Permohonan PP Muhammadiyah diregistrasi oleh Kepaniteraan
MKpada 23 September 2013 dengan Perkara Nomor 82/PUU-XI/2013. Selanjutnya
MKmenetapkan susunan panel hakim untuk memeriksa perkara ini. Panel hakim
terdiri dari tiga hakim konstitusi, yakni Hamdan Zoelva (ketua panel), Ahmad
Fadlil Sumadi, dan Arief Hidayat. Selain itu, menetapkan jadwal sidang
pemeriksaan pendahuluan pada Kamis, 10 Oktober 2013
Definisi Ormas dalam Pasal 1 angka 1 UU Ormas menyebutkan bahwa Ormas adalah organisasi yang didirikan dan dibentuk oleh masyarakat secara sukarela berdasarkan kesamaan aspirasi, kehendak, kebutuhan, kepentingan, kegiatan, dan tujuan untuk berpartisipasi dalam pembangunan demi tercapainya tujuan NKRI yang berdasarkan Pancasila. Pasal 4 UU Ormas juga menerangkan bahwa Ormas bersifat sukarela, sosial, mandiri, nirlaba, dan demokratis. Selain itu, Pasal 5 UU Ormas secara tegas memaksa Ormas untuk secara kumulatif bertujuan antara lain yaitu untuk menjaga nilai agama dan kepercayaan terhadap Tuhan Yang Maha Esa.

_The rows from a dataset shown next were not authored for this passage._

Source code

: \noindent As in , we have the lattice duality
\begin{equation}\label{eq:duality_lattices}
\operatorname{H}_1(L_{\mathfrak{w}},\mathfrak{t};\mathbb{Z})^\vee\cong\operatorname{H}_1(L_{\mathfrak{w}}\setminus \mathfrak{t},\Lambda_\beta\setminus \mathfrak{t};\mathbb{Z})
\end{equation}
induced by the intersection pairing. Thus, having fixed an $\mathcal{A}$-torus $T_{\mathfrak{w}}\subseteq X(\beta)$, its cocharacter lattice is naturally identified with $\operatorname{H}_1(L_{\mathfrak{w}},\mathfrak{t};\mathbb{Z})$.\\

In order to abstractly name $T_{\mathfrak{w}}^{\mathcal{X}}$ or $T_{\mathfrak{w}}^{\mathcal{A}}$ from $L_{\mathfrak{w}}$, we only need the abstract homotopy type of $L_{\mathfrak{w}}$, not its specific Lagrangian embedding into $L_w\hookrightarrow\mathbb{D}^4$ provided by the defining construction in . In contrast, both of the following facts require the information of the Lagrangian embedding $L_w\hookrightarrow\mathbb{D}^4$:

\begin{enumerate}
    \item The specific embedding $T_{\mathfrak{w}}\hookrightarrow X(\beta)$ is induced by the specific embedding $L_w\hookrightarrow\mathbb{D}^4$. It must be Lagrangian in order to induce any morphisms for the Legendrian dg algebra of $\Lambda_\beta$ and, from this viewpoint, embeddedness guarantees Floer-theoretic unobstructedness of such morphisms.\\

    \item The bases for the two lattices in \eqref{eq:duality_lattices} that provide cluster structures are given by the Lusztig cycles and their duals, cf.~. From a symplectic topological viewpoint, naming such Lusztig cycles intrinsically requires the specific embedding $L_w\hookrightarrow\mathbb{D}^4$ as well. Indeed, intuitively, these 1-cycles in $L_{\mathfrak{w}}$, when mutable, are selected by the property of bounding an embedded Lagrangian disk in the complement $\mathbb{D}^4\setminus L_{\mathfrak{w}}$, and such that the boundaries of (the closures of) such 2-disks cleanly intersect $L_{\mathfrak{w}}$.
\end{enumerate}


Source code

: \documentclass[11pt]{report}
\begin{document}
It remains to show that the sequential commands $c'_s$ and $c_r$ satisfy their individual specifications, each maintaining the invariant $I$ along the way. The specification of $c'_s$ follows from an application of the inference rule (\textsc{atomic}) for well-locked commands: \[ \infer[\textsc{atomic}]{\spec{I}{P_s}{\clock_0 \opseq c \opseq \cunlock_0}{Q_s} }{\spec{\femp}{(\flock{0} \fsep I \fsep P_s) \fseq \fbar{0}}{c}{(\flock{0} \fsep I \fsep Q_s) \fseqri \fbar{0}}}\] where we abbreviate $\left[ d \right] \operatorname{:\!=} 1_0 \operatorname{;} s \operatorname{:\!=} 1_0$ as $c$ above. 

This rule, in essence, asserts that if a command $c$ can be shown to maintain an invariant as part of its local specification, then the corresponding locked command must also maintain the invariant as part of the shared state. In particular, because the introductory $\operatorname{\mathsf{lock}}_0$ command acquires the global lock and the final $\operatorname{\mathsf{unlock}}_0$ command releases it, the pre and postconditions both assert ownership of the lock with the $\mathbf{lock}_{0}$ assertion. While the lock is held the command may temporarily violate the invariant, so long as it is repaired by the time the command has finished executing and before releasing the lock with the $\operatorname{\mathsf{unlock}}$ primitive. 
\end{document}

Definisi Ormas sebagai organisasi yang yang bersifat nirlaba, merupakan definisi yang absurd. Sebab, dalam Pasal 39 UU Ormas justru memperbolehkan adanya pendirian badan usaha Ormas. Hal ini jelas ketentuan yang bertentangan satu sama lain yang pada akhirnya tidak memberikan kepastian hukum dan merugikan kepentingan kontitusional PP Muhammadiyah sebagaimana ditentukan dalam Pasal 28D ayat (1) UUD 1945.
Absurditas UU Ormas kian tampak nyata ketika
dihadapkan antara Pasal 1 dengan Pasal 5. Sebab, bagaimana mungkin menjalankan
tujuan Ormas sebagaimana ditentukan dalam Pasal 5 huruf c UU Ormas yakni,
“menjaga nilai agama dan kepercayaan terhadap Tuhan Yang Maha Esa,…” jika Ormas
sendiri hanya didefinisikan sebagai “….organisasi yang didirikan dan dibentuk
oleh masyarakat secara sukarela berdasarkan kesamaan aspirasi, kehendak,
kebutuhan, kepentingan, kegiatan, dan tujuan untuk berpartisipasi dalam
pembangunan demi tercapainya tujuan Negara Kesatuan Republik Indonesia…” Ketika
aspek kesamaan agama tidak dapat mendasari terbentuknya Ormas, bagaimana
mungkin tujuan sebagaimana ditentukan dapat dilaksanakan?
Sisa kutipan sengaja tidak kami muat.